Similor hésita. Échalot mit son petit par terre et dit avec douceur en se déshabillant :

— Souhaites-tu qu’on leur en trempe une, de soupe, Amédée ? Je jure sur ma patrie que je placerai la somme qu’on va piquer au nom de Saladin, pour sa conscription et son mariage. Y es-tu, bonhomme ?

Mais l’immense majorité des oiseaux cria :

— À table ! à table ! nous ne sommes pas des voleurs !

Le souper embaumait. La majorité l’emporta. Similor et Mlle Vacherie entrelacèrent leurs bras et s’éloignèrent de la caisse avec un soupir de regret. Échalot a dit bien souvent depuis :

— C’était l’occasion de se faire des ressources. Sans les deux balayeurs à l’huile, l’enfant aurait eu son sort assuré dans la société moderne !

Ce fut un gai repas ; les oiseaux du bon Jaffret étaient bien nourris. Nous ne décrirons pas les sensations poignantes qui déchirèrent le cœur de leur maître pendant qu’on les dévorait. Son dîner était loin déjà ; il n’avait plus la crainte de subir le dernier supplice ; l’estomac et l’âme sont deux organes bien différents. Jaffret s’avoua à lui-même qu’il eût mangé un blanc de ses amis avec plaisir.
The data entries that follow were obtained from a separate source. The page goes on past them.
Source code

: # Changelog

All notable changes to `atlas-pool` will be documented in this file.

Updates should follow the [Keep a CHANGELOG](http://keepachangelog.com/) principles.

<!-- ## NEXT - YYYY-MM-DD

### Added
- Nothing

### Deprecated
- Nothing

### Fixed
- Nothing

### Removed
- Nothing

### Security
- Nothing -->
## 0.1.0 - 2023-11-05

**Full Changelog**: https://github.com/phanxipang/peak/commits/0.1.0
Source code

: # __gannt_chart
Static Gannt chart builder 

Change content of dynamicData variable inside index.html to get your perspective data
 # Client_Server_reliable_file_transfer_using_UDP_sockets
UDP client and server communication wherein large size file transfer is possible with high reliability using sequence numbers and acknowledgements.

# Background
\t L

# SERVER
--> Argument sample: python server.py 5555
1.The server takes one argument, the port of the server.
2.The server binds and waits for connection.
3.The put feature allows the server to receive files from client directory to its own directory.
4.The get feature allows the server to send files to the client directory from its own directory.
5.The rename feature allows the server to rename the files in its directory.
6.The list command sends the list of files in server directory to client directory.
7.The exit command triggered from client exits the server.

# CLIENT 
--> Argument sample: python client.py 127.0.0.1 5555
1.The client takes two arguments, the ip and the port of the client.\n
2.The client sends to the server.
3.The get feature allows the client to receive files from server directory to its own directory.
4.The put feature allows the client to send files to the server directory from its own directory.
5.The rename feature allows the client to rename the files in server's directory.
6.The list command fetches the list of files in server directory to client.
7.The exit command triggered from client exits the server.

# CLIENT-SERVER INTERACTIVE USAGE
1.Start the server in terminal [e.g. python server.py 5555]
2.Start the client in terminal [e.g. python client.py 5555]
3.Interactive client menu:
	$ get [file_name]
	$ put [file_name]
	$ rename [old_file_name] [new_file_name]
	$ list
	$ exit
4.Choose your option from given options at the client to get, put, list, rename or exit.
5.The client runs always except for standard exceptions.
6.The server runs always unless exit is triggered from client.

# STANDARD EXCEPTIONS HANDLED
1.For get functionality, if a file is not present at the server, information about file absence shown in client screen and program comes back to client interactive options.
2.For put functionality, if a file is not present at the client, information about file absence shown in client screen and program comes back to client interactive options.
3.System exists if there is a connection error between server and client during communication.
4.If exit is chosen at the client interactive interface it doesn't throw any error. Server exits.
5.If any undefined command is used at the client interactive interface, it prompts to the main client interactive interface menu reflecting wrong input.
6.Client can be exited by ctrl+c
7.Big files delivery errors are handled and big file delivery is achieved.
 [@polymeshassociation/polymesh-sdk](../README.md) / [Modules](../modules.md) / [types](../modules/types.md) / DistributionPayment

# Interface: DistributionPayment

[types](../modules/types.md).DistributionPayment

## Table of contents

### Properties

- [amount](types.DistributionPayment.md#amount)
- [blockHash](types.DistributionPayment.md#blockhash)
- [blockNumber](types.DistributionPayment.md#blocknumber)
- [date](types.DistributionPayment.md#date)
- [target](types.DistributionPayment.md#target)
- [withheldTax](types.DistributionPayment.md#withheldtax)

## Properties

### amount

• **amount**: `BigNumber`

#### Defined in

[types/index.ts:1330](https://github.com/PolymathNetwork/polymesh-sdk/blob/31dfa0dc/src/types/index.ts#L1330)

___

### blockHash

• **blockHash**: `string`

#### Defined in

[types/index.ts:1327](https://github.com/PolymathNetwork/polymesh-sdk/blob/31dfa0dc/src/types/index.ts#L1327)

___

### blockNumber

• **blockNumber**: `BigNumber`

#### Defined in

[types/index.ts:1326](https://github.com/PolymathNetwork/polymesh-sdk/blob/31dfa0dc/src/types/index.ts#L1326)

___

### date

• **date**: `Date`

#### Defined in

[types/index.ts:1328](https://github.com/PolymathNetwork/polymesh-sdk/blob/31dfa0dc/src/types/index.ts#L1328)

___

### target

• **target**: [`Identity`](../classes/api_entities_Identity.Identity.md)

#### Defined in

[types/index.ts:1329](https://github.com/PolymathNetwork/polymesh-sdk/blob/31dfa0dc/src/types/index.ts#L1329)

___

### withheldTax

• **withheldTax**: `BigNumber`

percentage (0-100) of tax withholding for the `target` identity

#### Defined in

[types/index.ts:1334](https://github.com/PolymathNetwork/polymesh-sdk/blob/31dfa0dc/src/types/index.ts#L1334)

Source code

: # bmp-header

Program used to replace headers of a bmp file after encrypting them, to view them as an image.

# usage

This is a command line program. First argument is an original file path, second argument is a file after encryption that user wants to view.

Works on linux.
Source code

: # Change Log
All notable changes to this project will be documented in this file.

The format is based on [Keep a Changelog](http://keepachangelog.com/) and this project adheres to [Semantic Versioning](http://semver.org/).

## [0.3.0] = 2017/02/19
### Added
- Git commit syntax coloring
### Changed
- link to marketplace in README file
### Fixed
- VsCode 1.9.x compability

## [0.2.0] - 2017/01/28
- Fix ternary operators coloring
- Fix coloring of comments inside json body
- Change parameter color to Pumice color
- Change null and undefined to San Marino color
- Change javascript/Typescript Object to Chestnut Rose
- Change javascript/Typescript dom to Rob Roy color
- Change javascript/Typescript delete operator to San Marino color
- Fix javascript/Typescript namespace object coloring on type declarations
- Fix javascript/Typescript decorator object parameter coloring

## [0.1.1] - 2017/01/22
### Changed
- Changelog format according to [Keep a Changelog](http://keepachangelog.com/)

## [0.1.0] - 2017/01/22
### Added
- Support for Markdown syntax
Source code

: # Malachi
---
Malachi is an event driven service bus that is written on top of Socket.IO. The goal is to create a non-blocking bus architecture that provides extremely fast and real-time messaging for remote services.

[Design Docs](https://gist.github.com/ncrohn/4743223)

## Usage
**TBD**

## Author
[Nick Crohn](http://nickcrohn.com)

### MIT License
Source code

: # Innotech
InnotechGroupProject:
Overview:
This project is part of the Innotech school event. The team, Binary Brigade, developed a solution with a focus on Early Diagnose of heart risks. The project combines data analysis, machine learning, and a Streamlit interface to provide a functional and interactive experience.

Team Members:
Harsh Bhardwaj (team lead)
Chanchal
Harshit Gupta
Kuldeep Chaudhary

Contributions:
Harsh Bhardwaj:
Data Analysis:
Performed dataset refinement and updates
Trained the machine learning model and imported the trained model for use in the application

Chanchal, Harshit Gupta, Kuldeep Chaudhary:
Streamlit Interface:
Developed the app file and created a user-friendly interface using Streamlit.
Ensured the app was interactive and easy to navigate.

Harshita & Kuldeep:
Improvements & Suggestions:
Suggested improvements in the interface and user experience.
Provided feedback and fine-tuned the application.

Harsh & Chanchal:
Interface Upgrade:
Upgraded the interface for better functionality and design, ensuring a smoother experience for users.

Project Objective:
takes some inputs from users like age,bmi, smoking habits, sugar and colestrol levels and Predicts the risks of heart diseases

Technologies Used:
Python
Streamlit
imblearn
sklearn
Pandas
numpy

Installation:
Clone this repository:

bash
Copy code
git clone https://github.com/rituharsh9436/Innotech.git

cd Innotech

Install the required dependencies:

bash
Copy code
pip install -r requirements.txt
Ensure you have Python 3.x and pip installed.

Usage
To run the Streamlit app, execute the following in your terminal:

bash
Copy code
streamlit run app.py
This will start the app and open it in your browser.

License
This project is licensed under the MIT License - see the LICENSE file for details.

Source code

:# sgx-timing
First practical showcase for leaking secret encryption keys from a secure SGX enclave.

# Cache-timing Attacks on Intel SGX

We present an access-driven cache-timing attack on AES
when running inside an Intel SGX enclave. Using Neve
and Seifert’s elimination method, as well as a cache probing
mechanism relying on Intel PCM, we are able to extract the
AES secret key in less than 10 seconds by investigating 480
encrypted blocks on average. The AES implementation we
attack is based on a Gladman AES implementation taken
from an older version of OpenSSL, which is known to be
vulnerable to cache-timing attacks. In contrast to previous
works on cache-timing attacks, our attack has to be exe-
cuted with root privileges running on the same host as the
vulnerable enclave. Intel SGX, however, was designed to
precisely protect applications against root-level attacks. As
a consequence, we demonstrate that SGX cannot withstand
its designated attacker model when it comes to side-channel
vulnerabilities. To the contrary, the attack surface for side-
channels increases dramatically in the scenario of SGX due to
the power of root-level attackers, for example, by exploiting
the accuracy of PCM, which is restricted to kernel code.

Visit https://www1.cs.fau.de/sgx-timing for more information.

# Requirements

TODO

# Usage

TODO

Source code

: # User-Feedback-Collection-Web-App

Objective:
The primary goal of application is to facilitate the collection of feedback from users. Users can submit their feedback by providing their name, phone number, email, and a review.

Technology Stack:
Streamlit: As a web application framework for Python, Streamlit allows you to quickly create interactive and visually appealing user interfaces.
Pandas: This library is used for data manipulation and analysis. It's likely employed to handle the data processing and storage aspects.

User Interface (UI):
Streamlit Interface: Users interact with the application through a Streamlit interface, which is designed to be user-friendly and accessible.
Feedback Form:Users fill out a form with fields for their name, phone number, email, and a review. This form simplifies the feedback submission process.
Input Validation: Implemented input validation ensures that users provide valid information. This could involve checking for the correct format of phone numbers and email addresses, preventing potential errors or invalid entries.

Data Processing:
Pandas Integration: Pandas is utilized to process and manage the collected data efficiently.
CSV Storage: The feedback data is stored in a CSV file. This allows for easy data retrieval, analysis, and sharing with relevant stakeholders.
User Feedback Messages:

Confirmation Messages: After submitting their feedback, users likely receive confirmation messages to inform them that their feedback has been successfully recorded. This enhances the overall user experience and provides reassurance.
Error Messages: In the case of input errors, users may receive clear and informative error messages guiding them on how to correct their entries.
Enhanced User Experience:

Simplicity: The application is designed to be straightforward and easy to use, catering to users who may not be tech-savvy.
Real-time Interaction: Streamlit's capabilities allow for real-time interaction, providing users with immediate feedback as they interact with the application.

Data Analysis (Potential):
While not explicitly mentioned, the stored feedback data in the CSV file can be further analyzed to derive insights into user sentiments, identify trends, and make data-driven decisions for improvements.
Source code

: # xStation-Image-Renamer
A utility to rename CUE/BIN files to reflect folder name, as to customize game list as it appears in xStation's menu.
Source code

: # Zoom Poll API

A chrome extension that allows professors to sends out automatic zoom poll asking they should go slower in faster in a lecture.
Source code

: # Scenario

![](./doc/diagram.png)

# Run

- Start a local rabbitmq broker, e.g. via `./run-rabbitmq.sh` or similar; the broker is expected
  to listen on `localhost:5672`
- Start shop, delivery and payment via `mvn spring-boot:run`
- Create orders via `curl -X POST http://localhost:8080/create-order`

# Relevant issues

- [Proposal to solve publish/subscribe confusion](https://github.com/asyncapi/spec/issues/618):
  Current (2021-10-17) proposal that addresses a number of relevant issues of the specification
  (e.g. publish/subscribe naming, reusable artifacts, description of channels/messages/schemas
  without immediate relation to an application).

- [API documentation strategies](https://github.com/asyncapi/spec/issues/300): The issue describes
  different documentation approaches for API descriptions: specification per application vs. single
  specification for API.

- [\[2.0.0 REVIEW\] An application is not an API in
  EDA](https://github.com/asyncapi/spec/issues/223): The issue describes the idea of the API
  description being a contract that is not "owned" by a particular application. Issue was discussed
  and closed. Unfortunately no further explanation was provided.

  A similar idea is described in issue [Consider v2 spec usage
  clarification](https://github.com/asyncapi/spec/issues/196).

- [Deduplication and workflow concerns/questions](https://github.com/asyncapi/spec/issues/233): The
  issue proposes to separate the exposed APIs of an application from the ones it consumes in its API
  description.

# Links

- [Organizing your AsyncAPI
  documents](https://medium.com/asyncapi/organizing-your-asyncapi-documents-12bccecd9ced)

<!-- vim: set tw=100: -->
On ne lui en offrit point.

— Iscariote, lui dit Gondrequin-Militaire, quand on eut nettoyé les trois plats et consommé en sus les reliefs du dîner fin de la veille, M. Baruque et moi nous allons te mettre en liberté. Nous avons besoin d’aller cette nuit dans le grand monde, à l’hôtel de Clare. Fixe, animal, ou je vais te blesser ! Nous te faisons l’honneur de te prendre, n’ayant pas le choix, pour nous conduire chez l’ancienne Marguerite de Bourgogne. En avant, marche !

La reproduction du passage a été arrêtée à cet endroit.